Consider the background.
Henry VIII was originally a staunch Catholic, and Catholicism was accordingly England’s official religion until 1527 when Henry sought to establish what was to become known as ‘The Church of England’ (with himself as its head) so that he could personally authorise the annulment of his marriage to Catherine of Aragon so that he could marry Anne Boleyn (which Pope Clement VII had refused to authorise).
Accordingly Henry instructed Archbishop Thomas Cranmer to organise the constitution of the new Church, which Cranmer began to do by authoring its 42 Articles of Faith (later to be consolidated into 39 Articles) during which time Henry died in 1547 leaving his son Edward VI to continue with the task.
That is the extraordinary and questionable background and motivation that gave rise to the emergence of the ‘Church of England’.
Fast forward two decades and King James had succeeded to the throne, and had determined by 1604 to oversee the translation of the Catholic Bible from Latin into English, and appointed 42 scholars to carry out the work under his instruction that the translation should conform with the Anglican Church’s established 39 Articles of Faith.
Such work, to become known as the ‘KJV’ Bible, was completed by 1611 and, as you say, became the foundational work on which so many subsequent alternative ‘versions’ were based.
But is it really worthy of being accorded ‘plenary verbal inspiration?
I will give you one glaring example of why and how the translation work of those 42 scholars ought perhaps to not be considered sufficiently worthy to be accorded such authority.
And that involves their lax adoption of the word ‘Hell’ in each and every one of its 23 mentions throughout the New Testament.
On 12 occasions it is the original Greek word ‘Gehenna’ that they translated as ‘Hell’.
On 10 occasions it the original Greek word ‘Hades’ that they translated as ‘Hell’.
And on the one remaining occasion it is the original Greek word ‘Tartarus’ that they translated as ‘Hell’.
In reality
‘Gehenna’ is simply the valley outside of the walls of Jerusalem where dead bodies and refuse were dumped (and where superstition has it that children were sacrificed to the god of Molec).

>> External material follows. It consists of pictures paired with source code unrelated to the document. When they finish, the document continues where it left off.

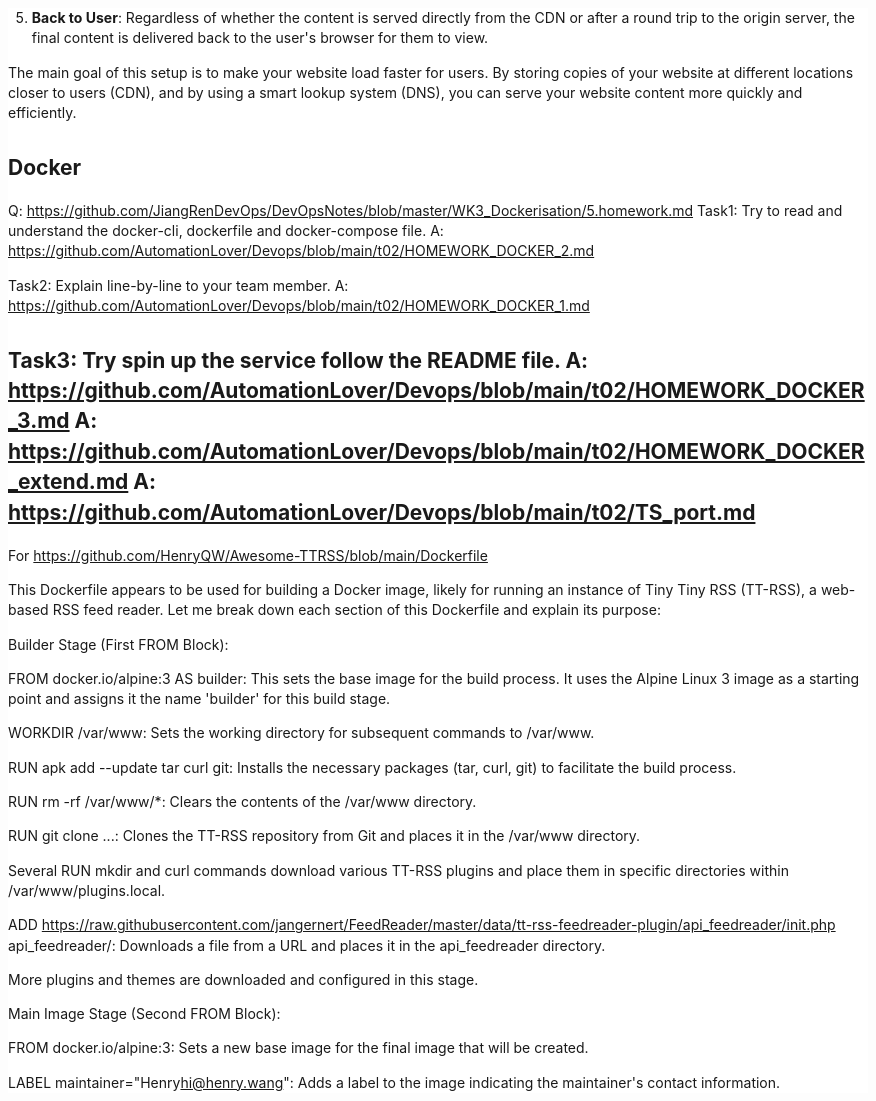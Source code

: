 5. **Back to User**: Regardless of whether the content is served directly from the CDN or after a round trip to the origin server, the final content is delivered back to the user's browser for them to view.

The main goal of this setup is to make your website load faster for users. By storing copies of your website at different locations closer to users (CDN), and by using a smart lookup system (DNS), you can serve your website content more quickly and efficiently.



## Docker
Q: https://github.com/JiangRenDevOps/DevOpsNotes/blob/master/WK3_Dockerisation/5.homework.md
Task1: Try to read and understand the docker-cli, dockerfile and docker-compose file.
A: https://github.com/AutomationLover/Devops/blob/main/t02/HOMEWORK_DOCKER_2.md

Task2: Explain line-by-line to your team member.
A: https://github.com/AutomationLover/Devops/blob/main/t02/HOMEWORK_DOCKER_1.md

Task3: Try spin up the service follow the README file.
A: https://github.com/AutomationLover/Devops/blob/main/t02/HOMEWORK_DOCKER_3.md
A: https://github.com/AutomationLover/Devops/blob/main/t02/HOMEWORK_DOCKER_extend.md
A: https://github.com/AutomationLover/Devops/blob/main/t02/TS_port.md
-------------------------------------------------------------------------------------------------
For https://github.com/HenryQW/Awesome-TTRSS/blob/main/Dockerfile

This Dockerfile appears to be used for building a Docker image, likely for running an instance of Tiny Tiny RSS (TT-RSS), a web-based RSS feed reader. Let me break down each section of this Dockerfile and explain its purpose:

Builder Stage (First FROM Block):

FROM docker.io/alpine:3 AS builder: This sets the base image for the build process. It uses the Alpine Linux 3 image as a starting point and assigns it the name 'builder' for this build stage.

WORKDIR /var/www: Sets the working directory for subsequent commands to /var/www.

RUN apk add --update tar curl git: Installs the necessary packages (tar, curl, git) to facilitate the build process.

RUN rm -rf /var/www/*: Clears the contents of the /var/www directory.

RUN git clone ...: Clones the TT-RSS repository from Git and places it in the /var/www directory.

Several RUN mkdir and curl commands download various TT-RSS plugins and place them in specific directories within /var/www/plugins.local.

ADD https://raw.githubusercontent.com/jangernert/FeedReader/master/data/tt-rss-feedreader-plugin/api_feedreader/init.php api_feedreader/: Downloads a file from a URL and places it in the api_feedreader directory.

More plugins and themes are downloaded and configured in this stage.

Main Image Stage (Second FROM Block):

FROM docker.io/alpine:3: Sets a new base image for the final image that will be created.

LABEL maintainer="Henry<hi@henry.wang>": Adds a label to the image indicating the maintainer's contact information.
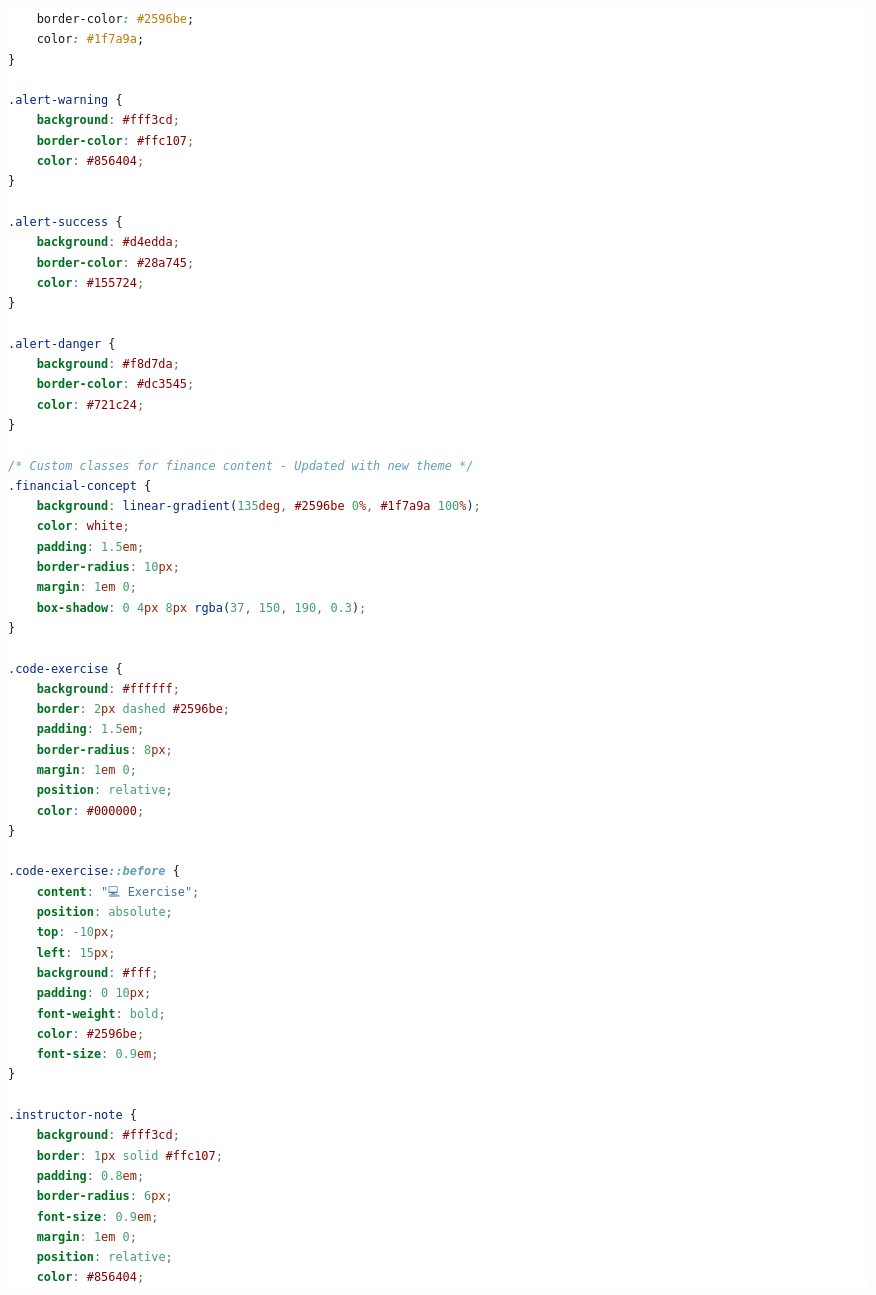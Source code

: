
 ```css
    border-color: #2596be;
    color: #1f7a9a;
}

.alert-warning {
    background: #fff3cd;
    border-color: #ffc107;
    color: #856404;
}

.alert-success {
    background: #d4edda;
    border-color: #28a745;
    color: #155724;
}

.alert-danger {
    background: #f8d7da;
    border-color: #dc3545;
    color: #721c24;
}

/* Custom classes for finance content - Updated with new theme */
.financial-concept {
    background: linear-gradient(135deg, #2596be 0%, #1f7a9a 100%);
    color: white;
    padding: 1.5em;
    border-radius: 10px;
    margin: 1em 0;
    box-shadow: 0 4px 8px rgba(37, 150, 190, 0.3);
}

.code-exercise {
    background: #ffffff;
    border: 2px dashed #2596be;
    padding: 1.5em;
    border-radius: 8px;
    margin: 1em 0;
    position: relative;
    color: #000000;
}

.code-exercise::before {
    content: "💻 Exercise";
    position: absolute;
    top: -10px;
    left: 15px;
    background: #fff;
    padding: 0 10px;
    font-weight: bold;
    color: #2596be;
    font-size: 0.9em;
}

.instructor-note {
    background: #fff3cd;
    border: 1px solid #ffc107;
    padding: 0.8em;
    border-radius: 6px;
    font-size: 0.9em;
    margin: 1em 0;
    position: relative;
    color: #856404;
```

‘Hades’ is simply ‘the burial graves of the clinically dead’.
And ‘Tartarus’ describes the superstition that there was a gate leading down into the depths of the inevitable intense spontaneous combustion beneath the smouldering pile of waste in the Gehenna Valley.
Dr Robert Youngs’ literal translation is one of the few that do not repeat such lax translation ….. but what led the King James’ 42 scholars to be so lax?
It’s only my opinion but I suggest that the KJV translators were so preoccupied with trying to ensure that their translation conformed with Cranmer’s work in establishing the ‘Church of England that they failed to give due cognisance to the fact that the pagan originated word ‘Hell’ didn’t even exist at the time when the KJV manuscripts were penned.